The Longhorns’ final touchdown came thanks to a 43-yard field, and when the squads left for the locker rooms, UT was winning the time of possession battle 2:1. It’s too much to ask a defense to adequately slow an opponent who is on the field twice as much as their own.

Despite the late collapse, Gillespie’s defenders responded by allowing zero points in the third quarter and only a field goal the rest of the game. Briles’ side did their part, to a degree, by scoring two touchdowns on their final two drives, and an already overextended defense stymied the Longhorns to put the purple offense in a position to win. The only thing fans need know regarding this offense — and subsequent play calling — is that the Frogs acquired a third-quarter scoring opportunity at 3rd and goal from the Longhorn 2-yard line. Two incomplete passes later, and the Frogs had turned the ball over to continue trailing by 20 points. Their continued ineptitude in the red zone is the only explanation needed for this 6-loss season in which four of them have been by one possession, averaging four points per contest against those teams. TCU’s offense squandered what was the best performance by the Frog defense this season save for the BYU game.

I dislike levying blame on officials — it’s generally a loser’s calling card — but since TCU are likely to finish as such, the zebras in this game were horrible and provided Longhorn receiver Xavier Worthy with gubernatorial-level protection on his way to 137 yards on 10 receptions. Frog receivers gathered no such consideration, which is understandable considering the Austinites are the Big 12’s only chance — and it’s an unlikely one — of backing into the College Football Playoff.

As the Longhorns depart for the SEC, they escape from their greatest conference nemesis in TCU, who are 8-4 against UT since joining the Big 12. Only the Sooners have beaten the Longhorns more often during the same span, and the two will be bonded together in SEC glory for the foreseeable future.

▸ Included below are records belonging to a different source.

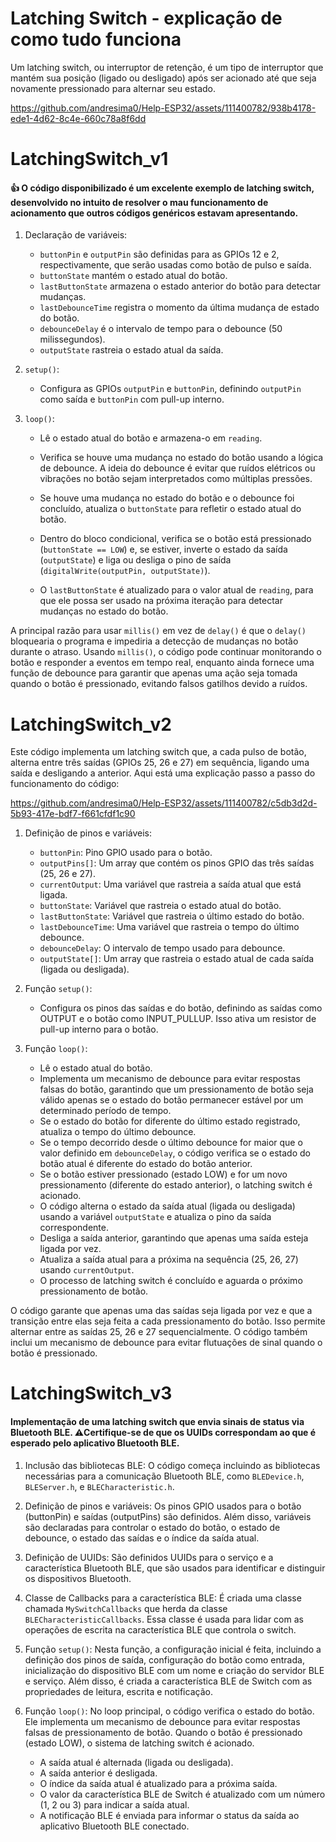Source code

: # Latching Switch - explicação de como tudo funciona

Um latching switch, ou interruptor de retenção, é um tipo de interruptor que mantém sua posição (ligado ou desligado) após ser acionado até que seja novamente pressionado para alternar seu estado.

https://github.com/andresima0/Help-ESP32/assets/111400782/938b4178-ede1-4d62-8c4e-660c78a8f6dd

# LatchingSwitch_v1
#### :thumbsup: O código disponibilizado é um excelente exemplo de latching switch, desenvolvido no intuito de resolver o mau funcionamento de acionamento que outros códigos genéricos estavam apresentando.

1. Declaração de variáveis:
   - `buttonPin` e `outputPin` são definidas para as GPIOs 12 e 2, respectivamente, que serão usadas como botão de pulso e saída.
   - `buttonState` mantém o estado atual do botão.
   - `lastButtonState` armazena o estado anterior do botão para detectar mudanças.
   - `lastDebounceTime` registra o momento da última mudança de estado do botão.
   - `debounceDelay` é o intervalo de tempo para o debounce (50 milissegundos).
   - `outputState` rastreia o estado atual da saída.

2. `setup()`:
   - Configura as GPIOs `outputPin` e `buttonPin`, definindo `outputPin` como saída e `buttonPin` com pull-up interno.

3. `loop()`:
   - Lê o estado atual do botão e armazena-o em `reading`.

   - Verifica se houve uma mudança no estado do botão usando a lógica de debounce. A ideia do debounce é evitar que ruídos elétricos ou vibrações no botão sejam interpretados como múltiplas pressões.
   
   - Se houve uma mudança no estado do botão e o debounce foi concluído, atualiza o `buttonState` para refletir o estado atual do botão.

   - Dentro do bloco condicional, verifica se o botão está pressionado (`buttonState == LOW`) e, se estiver, inverte o estado da saída (`outputState`) e liga ou desliga o pino de saída (`digitalWrite(outputPin, outputState)`).

   - O `lastButtonState` é atualizado para o valor atual de `reading`, para que ele possa ser usado na próxima iteração para detectar mudanças no estado do botão.

A principal razão para usar `millis()` em vez de `delay()` é que o `delay()` bloquearia o programa e impediria a detecção de mudanças no botão durante o atraso. Usando `millis()`, o código pode continuar monitorando o botão e responder a eventos em tempo real, enquanto ainda fornece uma função de debounce para garantir que apenas uma ação seja tomada quando o botão é pressionado, evitando falsos gatilhos devido a ruídos.

#
# LatchingSwitch_v2
Este código implementa um latching switch que, a cada pulso de botão, alterna entre três saídas (GPIOs 25, 26 e 27) em sequência, ligando uma saída e desligando a anterior. Aqui está uma explicação passo a passo do funcionamento do código:

https://github.com/andresima0/Help-ESP32/assets/111400782/c5db3d2d-5b93-417e-bdf7-f661cfdf1c90

1. Definição de pinos e variáveis:
   - `buttonPin`: Pino GPIO usado para o botão.
   - `outputPins[]`: Um array que contém os pinos GPIO das três saídas (25, 26 e 27).
   - `currentOutput`: Uma variável que rastreia a saída atual que está ligada.
   - `buttonState`: Variável que rastreia o estado atual do botão.
   - `lastButtonState`: Variável que rastreia o último estado do botão.
   - `lastDebounceTime`: Uma variável que rastreia o tempo do último debounce.
   - `debounceDelay`: O intervalo de tempo usado para debounce.
   - `outputState[]`: Um array que rastreia o estado atual de cada saída (ligada ou desligada).

2. Função `setup()`:
   - Configura os pinos das saídas e do botão, definindo as saídas como OUTPUT e o botão como INPUT_PULLUP. Isso ativa um resistor de pull-up interno para o botão.
   
3. Função `loop()`:
   - Lê o estado atual do botão.
   - Implementa um mecanismo de debounce para evitar respostas falsas do botão, garantindo que um pressionamento de botão seja válido apenas se o estado do botão permanecer estável por um determinado período de tempo.
   - Se o estado do botão for diferente do último estado registrado, atualiza o tempo do último debounce.
   - Se o tempo decorrido desde o último debounce for maior que o valor definido em `debounceDelay`, o código verifica se o estado do botão atual é diferente do estado do botão anterior.
   - Se o botão estiver pressionado (estado LOW) e for um novo pressionamento (diferente do estado anterior), o latching switch é acionado.
   - O código alterna o estado da saída atual (ligada ou desligada) usando a variável `outputState` e atualiza o pino da saída correspondente.
   - Desliga a saída anterior, garantindo que apenas uma saída esteja ligada por vez.
   - Atualiza a saída atual para a próxima na sequência (25, 26, 27) usando `currentOutput`.
   - O processo de latching switch é concluído e aguarda o próximo pressionamento de botão.

O código garante que apenas uma das saídas seja ligada por vez e que a transição entre elas seja feita a cada pressionamento do botão. Isso permite alternar entre as saídas 25, 26 e 27 sequencialmente. O código também inclui um mecanismo de debounce para evitar flutuações de sinal quando o botão é pressionado.

#
# LatchingSwitch_v3
#### Implementação de uma latching switch que envia sinais de status via Bluetooth BLE. :warning:Certifique-se de que os UUIDs correspondam ao que é esperado pelo aplicativo Bluetooth BLE.

1. Inclusão das bibliotecas BLE: O código começa incluindo as bibliotecas necessárias para a comunicação Bluetooth BLE, como `BLEDevice.h`, `BLEServer.h`, e `BLECharacteristic.h`.

2. Definição de pinos e variáveis: Os pinos GPIO usados para o botão (buttonPin) e saídas (outputPins) são definidos. Além disso, variáveis são declaradas para controlar o estado do botão, o estado de debounce, o estado das saídas e o índice da saída atual.

3. Definição de UUIDs: São definidos UUIDs para o serviço e a característica Bluetooth BLE, que são usados para identificar e distinguir os dispositivos Bluetooth.

4. Classe de Callbacks para a característica BLE: É criada uma classe chamada `MySwitchCallbacks` que herda da classe `BLECharacteristicCallbacks`. Essa classe é usada para lidar com as operações de escrita na característica BLE que controla o switch.

5. Função `setup()`: Nesta função, a configuração inicial é feita, incluindo a definição dos pinos de saída, configuração do botão como entrada, inicialização do dispositivo BLE com um nome e criação do servidor BLE e serviço. Além disso, é criada a característica BLE de Switch com as propriedades de leitura, escrita e notificação.

6. Função `loop()`: No loop principal, o código verifica o estado do botão. Ele implementa um mecanismo de debounce para evitar respostas falsas de pressionamento de botão. Quando o botão é pressionado (estado LOW), o sistema de latching switch é acionado.

   - A saída atual é alternada (ligada ou desligada).
   - A saída anterior é desligada.
   - O índice da saída atual é atualizado para a próxima saída.
   - O valor da característica BLE de Switch é atualizado com um número (1, 2 ou 3) para indicar a saída atual.
   - A notificação BLE é enviada para informar o status da saída ao aplicativo Bluetooth BLE conectado.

Continuing with the theme of formerly Big 12/now SEC teams, news of the Aggies from College Station firing Head Coach Jimbo Fisher flooded the interwebs on Sunday. The decision was made during the university’s board of regents meeting last Thursday. Fisher spent the weekend destroying Mississippi State 51-10 to gain bowl eligibility for someone else. Fisher’s hiring was consistent with Texas A&M’s identity of lighting money on fire and yell-leading their relevance to anyone who’ll listen. Fisher, who had been the eighth-highest paid head coach in the NCAA, has had two 9-win seasons since taking the wheel of the Aggie tractor in 2018 but missed a bowl last year and wasn’t going to surpass eight regular-season wins this year.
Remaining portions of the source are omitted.